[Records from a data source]

++++++++++

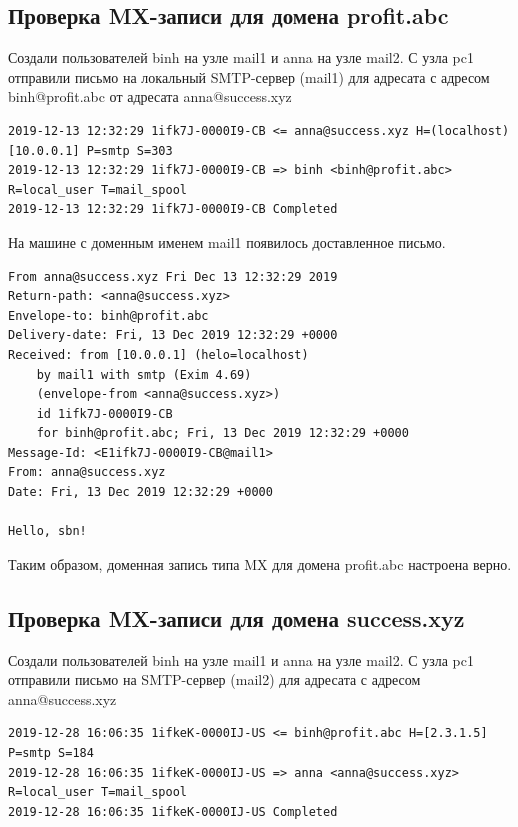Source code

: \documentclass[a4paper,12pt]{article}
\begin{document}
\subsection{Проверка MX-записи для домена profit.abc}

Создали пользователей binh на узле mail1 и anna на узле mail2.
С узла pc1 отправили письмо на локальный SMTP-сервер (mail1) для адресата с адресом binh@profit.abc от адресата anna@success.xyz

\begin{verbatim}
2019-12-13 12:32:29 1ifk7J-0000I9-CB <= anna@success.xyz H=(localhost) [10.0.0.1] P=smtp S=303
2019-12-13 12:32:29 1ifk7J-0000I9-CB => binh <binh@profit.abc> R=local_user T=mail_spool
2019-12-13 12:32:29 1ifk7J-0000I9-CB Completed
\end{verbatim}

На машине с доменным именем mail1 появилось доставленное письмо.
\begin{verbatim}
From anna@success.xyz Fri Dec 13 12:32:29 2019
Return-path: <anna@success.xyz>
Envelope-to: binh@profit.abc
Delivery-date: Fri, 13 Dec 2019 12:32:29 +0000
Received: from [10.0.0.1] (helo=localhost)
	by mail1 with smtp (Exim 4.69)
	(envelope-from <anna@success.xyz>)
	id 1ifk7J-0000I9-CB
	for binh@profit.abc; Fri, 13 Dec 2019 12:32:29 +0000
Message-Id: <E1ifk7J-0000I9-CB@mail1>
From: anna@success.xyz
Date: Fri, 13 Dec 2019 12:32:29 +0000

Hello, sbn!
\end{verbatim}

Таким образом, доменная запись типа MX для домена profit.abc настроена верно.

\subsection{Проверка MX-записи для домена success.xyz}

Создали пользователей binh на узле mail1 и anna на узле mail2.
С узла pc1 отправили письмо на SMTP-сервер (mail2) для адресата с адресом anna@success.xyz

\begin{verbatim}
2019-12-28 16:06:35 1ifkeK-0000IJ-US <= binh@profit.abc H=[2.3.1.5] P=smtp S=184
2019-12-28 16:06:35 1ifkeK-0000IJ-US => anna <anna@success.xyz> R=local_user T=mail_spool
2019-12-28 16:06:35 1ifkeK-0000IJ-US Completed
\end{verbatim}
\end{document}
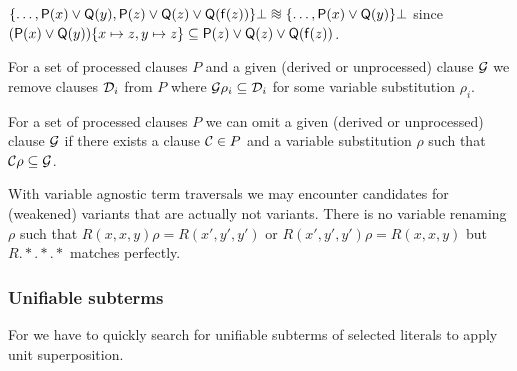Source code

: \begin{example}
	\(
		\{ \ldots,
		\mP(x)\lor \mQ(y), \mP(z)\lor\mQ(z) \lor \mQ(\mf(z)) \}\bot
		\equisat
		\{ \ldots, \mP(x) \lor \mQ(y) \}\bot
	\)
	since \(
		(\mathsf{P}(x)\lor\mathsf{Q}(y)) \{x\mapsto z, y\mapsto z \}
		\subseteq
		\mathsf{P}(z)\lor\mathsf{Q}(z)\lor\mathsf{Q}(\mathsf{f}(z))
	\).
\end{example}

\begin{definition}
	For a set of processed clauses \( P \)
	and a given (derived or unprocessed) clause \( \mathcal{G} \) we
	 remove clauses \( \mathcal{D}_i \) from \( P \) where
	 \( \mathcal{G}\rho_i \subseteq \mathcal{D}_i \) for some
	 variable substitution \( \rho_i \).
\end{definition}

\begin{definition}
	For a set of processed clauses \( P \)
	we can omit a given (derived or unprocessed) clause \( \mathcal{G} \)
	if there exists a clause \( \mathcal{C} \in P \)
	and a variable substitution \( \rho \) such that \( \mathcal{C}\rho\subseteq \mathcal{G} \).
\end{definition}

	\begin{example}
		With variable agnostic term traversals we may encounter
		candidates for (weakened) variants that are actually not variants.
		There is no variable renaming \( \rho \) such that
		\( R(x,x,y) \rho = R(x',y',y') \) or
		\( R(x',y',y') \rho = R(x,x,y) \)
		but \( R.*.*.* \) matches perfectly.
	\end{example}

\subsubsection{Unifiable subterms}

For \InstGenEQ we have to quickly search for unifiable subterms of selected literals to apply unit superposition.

++++++++++

### How to complete this task:
Copy all the entries above exactly as they stand, except for the pictures.

### Response:
Source code

: \documentclass[a4paper,12pt]{article}
\begin{document}
\subsection{Проверка MX-записи для домена profit.abc}

Создали пользователей binh на узле mail1 и anna на узле mail2.
С узла pc1 отправили письмо на локальный SMTP-сервер (mail1) для адресата с адресом binh@profit.abc от адресата anna@success.xyz

\begin{verbatim}
2019-12-13 12:32:29 1ifk7J-0000I9-CB <= anna@success.xyz H=(localhost) [10.0.0.1] P=smtp S=303
2019-12-13 12:32:29 1ifk7J-0000I9-CB => binh <binh@profit.abc> R=local_user T=mail_spool
2019-12-13 12:32:29 1ifk7J-0000I9-CB Completed
\end{verbatim}

На машине с доменным именем mail1 появилось доставленное письмо.
\begin{verbatim}
From anna@success.xyz Fri Dec 13 12:32:29 2019
Return-path: <anna@success.xyz>
Envelope-to: binh@profit.abc
Delivery-date: Fri, 13 Dec 2019 12:32:29 +0000
Received: from [10.0.0.1] (helo=localhost)
	by mail1 with smtp (Exim 4.69)
	(envelope-from <anna@success.xyz>)
	id 1ifk7J-0000I9-CB
	for binh@profit.abc; Fri, 13 Dec 2019 12:32:29 +0000
Message-Id: <E1ifk7J-0000I9-CB@mail1>
From: anna@success.xyz
Date: Fri, 13 Dec 2019 12:32:29 +0000

Hello, sbn!
\end{verbatim}

Таким образом, доменная запись типа MX для домена profit.abc настроена верно.

\subsection{Проверка MX-записи для домена success.xyz}

Создали пользователей binh на узле mail1 и anna на узле mail2.
С узла pc1 отправили письмо на SMTP-сервер (mail2) для адресата с адресом anna@success.xyz

\begin{verbatim}
2019-12-28 16:06:35 1ifkeK-0000IJ-US <= binh@profit.abc H=[2.3.1.5] P=smtp S=184
2019-12-28 16:06:35 1ifkeK-0000IJ-US => anna <anna@success.xyz> R=local_user T=mail_spool
2019-12-28 16:06:35 1ifkeK-0000IJ-US Completed
\end{verbatim}
\end{document}
Source code

: \begin{example}
	\(
		\{ \ldots,
		\mP(x)\lor \mQ(y), \mP(z)\lor\mQ(z) \lor \mQ(\mf(z)) \}\bot
		\equisat
		\{ \ldots, \mP(x) \lor \mQ(y) \}\bot
	\)
	since \(
		(\mathsf{P}(x)\lor\mathsf{Q}(y)) \{x\mapsto z, y\mapsto z \}
		\subseteq
		\mathsf{P}(z)\lor\mathsf{Q}(z)\lor\mathsf{Q}(\mathsf{f}(z))
	\).
\end{example}

\begin{definition}
	For a set of processed clauses \( P \)
	and a given (derived or unprocessed) clause \( \mathcal{G} \) we
	 remove clauses \( \mathcal{D}_i \) from \( P \) where
	 \( \mathcal{G}\rho_i \subseteq \mathcal{D}_i \) for some
	 variable substitution \( \rho_i \).
\end{definition}

\begin{definition}
	For a set of processed clauses \( P \)
	we can omit a given (derived or unprocessed) clause \( \mathcal{G} \)
	if there exists a clause \( \mathcal{C} \in P \)
	and a variable substitution \( \rho \) such that \( \mathcal{C}\rho\subseteq \mathcal{G} \).
\end{definition}

	\begin{example}
		With variable agnostic term traversals we may encounter
		candidates for (weakened) variants that are actually not variants.
		There is no variable renaming \( \rho \) such that
		\( R(x,x,y) \rho = R(x',y',y') \) or
		\( R(x',y',y') \rho = R(x,x,y) \)
		but \( R.*.*.* \) matches perfectly.
	\end{example}

\subsubsection{Unifiable subterms}

For \InstGenEQ we have to quickly search for unifiable subterms of selected literals to apply unit superposition.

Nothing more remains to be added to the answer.